Tim, its wonderful that you ask your lenses what they can do. That's much much better than asking strangers who don't have your lenses what your lenses can do.
But comparisons between two lenses shot wide open have little bearing on how well they do, relative to each other, at the apertures most of us use most of the time. It isn't safe to reason from performance wide open to performance at smaller apertures. You're absolutely right that most of the lenses we use are sharper, especially in the corners of the image, stopped a few (many that is it depends on the lens) stops from wide open. How much better is what matters, though, and the only way to find out is to ask the lens.

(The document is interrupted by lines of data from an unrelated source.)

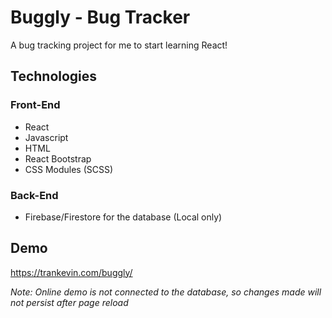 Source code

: # Buggly - Bug Tracker

A bug tracking project for me to start learning React!

## Technologies

### Front-End
- React
- Javascript
- HTML
- React Bootstrap
- CSS Modules (SCSS)

### Back-End
- Firebase/Firestore for the database (Local only)

## Demo

<a href="https://trankevin.com/buggly/" target="_blank">https://trankevin.com/buggly/</a>

_Note: Online demo is not connected to the database, so changes made will not persist after page reload_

I asked you which Schneider lens you have. Well? The lens' name should be engraved on the trim ring or around the front of the barrel. Thanks for posting a picture of your Schneider lens. It isn't very informative. A few words are worth more than a picture.
About translating a lens' serial number to approximate date of manufacture. From roughly 1940-on (that's before they used the trade name Commercial Ektar) Kodak used serial numbers of the form XX nnnn, where XX is a pair of letters that translates to year of manufacture and nnnn is a string of integers that is the lens' sequence number within its type. The letter code is CAMEROSITY were C = 1, A = 2, ..., Y = 0. My little 101/4.5 Ektar, s/n EI 205, is the 205th 101/4.5 Ektar made in 19
47. Schneider has published a list of serial numbers by year of manufacture, see
http://www.schneiderkreuznach.com/service/serie.htm , look at it.
It is rarely safe to act on conclusions drawn from small samples.
Bernice, in my experience it is hard to control everything well enough to draw solid conclusions about how well a lens renders color. FWIW, most of the transmission by wavelength charts I've seen for lenses intended for general use are pretty flat across the visible. This isn't true for some lenses intended for aerial photography; some of these beasties are very poorly achromatized. That said, Commercial Ektars are very fine lenses; their biggest weakness relative to plasmat types is smaller coverage.